* [YOUR OBJECTIVE]: Determine the number of lines in the listing that contain "bestemmingsplan". Write only that number.

* [RECORD SET]:
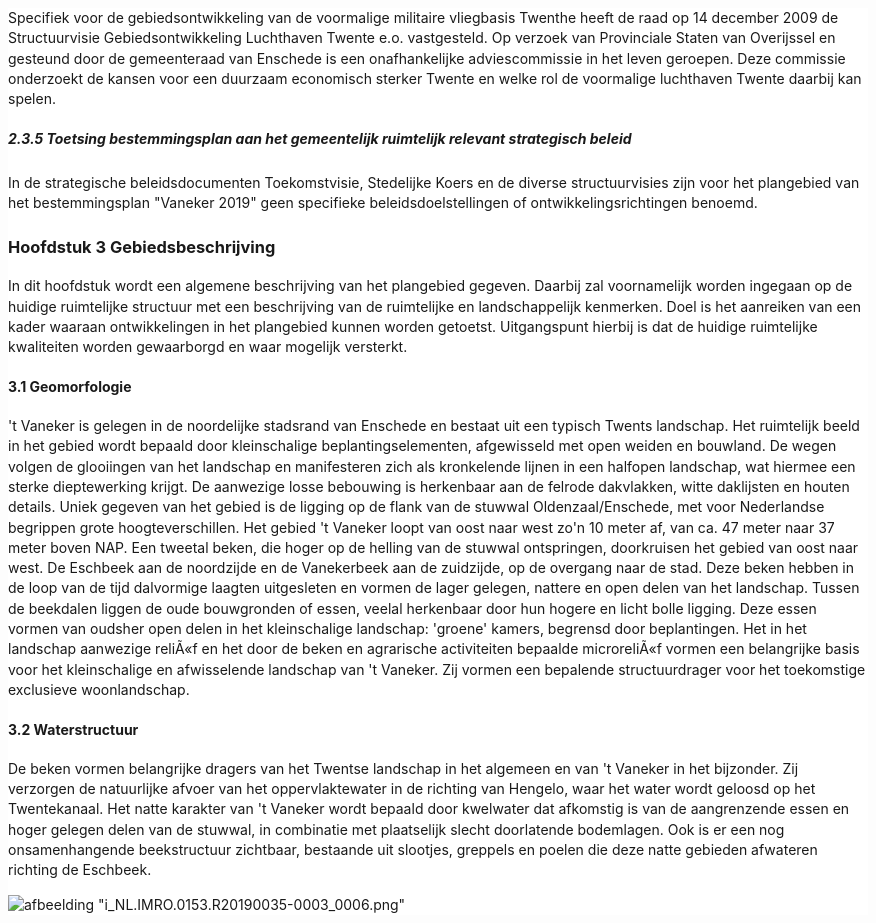 Specifiek voor de gebiedsontwikkeling van de voormalige militaire vliegbasis Twenthe heeft de raad op 14 december 2009 de Structuurvisie Gebiedsontwikkeling Luchthaven Twente e.o. vastgesteld. Op verzoek van Provinciale Staten van Overijssel en gesteund door de gemeenteraad van Enschede is een onafhankelijke adviescommissie in het leven geroepen. Deze commissie onderzoekt de kansen voor een duurzaam economisch sterker Twente en welke rol de voormalige luchthaven Twente daarbij kan spelen.

##### 2\.3\.5 Toetsing bestemmingsplan aan het gemeentelijk ruimtelijk relevant strategisch beleid

In de strategische beleidsdocumenten Toekomstvisie, Stedelijke Koers en de diverse structuurvisies zijn voor het plangebied van het bestemmingsplan "Vaneker 2019" geen specifieke beleidsdoelstellingen of ontwikkelingsrichtingen benoemd.

### Hoofdstuk 3 Gebiedsbeschrijving

In dit hoofdstuk wordt een algemene beschrijving van het plangebied gegeven. Daarbij zal voornamelijk worden ingegaan op de huidige ruimtelijke structuur met een beschrijving van de ruimtelijke en landschappelijk kenmerken. Doel is het aanreiken van een kader waaraan ontwikkelingen in het plangebied kunnen worden getoetst. Uitgangspunt hierbij is dat de huidige ruimtelijke kwaliteiten worden gewaarborgd en waar mogelijk versterkt.

#### 3\.1 Geomorfologie

't Vaneker is gelegen in de noordelijke stadsrand van Enschede en bestaat uit een typisch Twents landschap. Het ruimtelijk beeld in het gebied wordt bepaald door kleinschalige beplantingselementen, afgewisseld met open weiden en bouwland. De wegen volgen de glooiingen van het landschap en manifesteren zich als kronkelende lijnen in een halfopen landschap, wat hiermee een sterke dieptewerking krijgt. De aanwezige losse bebouwing is herkenbaar aan de felrode dakvlakken, witte daklijsten en houten details. Uniek gegeven van het gebied is de ligging op de flank van de stuwwal Oldenzaal/Enschede, met voor Nederlandse begrippen grote hoogteverschillen. Het gebied 't Vaneker loopt van oost naar west zo'n 10 meter af, van ca. 47 meter naar 37 meter boven NAP. Een tweetal beken, die hoger op de helling van de stuwwal ontspringen, doorkruisen het gebied van oost naar west. De Eschbeek aan de noordzijde en de Vanekerbeek aan de zuidzijde, op de overgang naar de stad. Deze beken hebben in de loop van de tijd dalvormige laagten uitgesleten en vormen de lager gelegen, nattere en open delen van het landschap. Tussen de beekdalen liggen de oude bouwgronden of essen, veelal herkenbaar door hun hogere en licht bolle ligging. Deze essen vormen van oudsher open delen in het kleinschalige landschap: 'groene' kamers, begrensd door beplantingen. Het in het landschap aanwezige reliÃ«f en het door de beken en agrarische activiteiten bepaalde microreliÃ«f vormen een belangrijke basis voor het kleinschalige en afwisselende landschap van 't Vaneker. Zij vormen een bepalende structuurdrager voor het toekomstige exclusieve woonlandschap.

#### 3\.2 Waterstructuur

De beken vormen belangrijke dragers van het Twentse landschap in het algemeen en van 't Vaneker in het bijzonder. Zij verzorgen de natuurlijke afvoer van het oppervlaktewater in de richting van Hengelo, waar het water wordt geloosd op het Twentekanaal. Het natte karakter van 't Vaneker wordt bepaald door kwelwater dat afkomstig is van de aangrenzende essen en hoger gelegen delen van de stuwwal, in combinatie met plaatselijk slecht doorlatende bodemlagen. Ook is er een nog onsamenhangende beekstructuur zichtbaar, bestaande uit slootjes, greppels en poelen die deze natte gebieden afwateren richting de Eschbeek.

![afbeelding "i_NL.IMRO.0153.R20190035-0003_0006.png"](i_NL.IMRO.0153.R20190035-0003_0006.png)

* [PROBLEM SOLUTION]: 2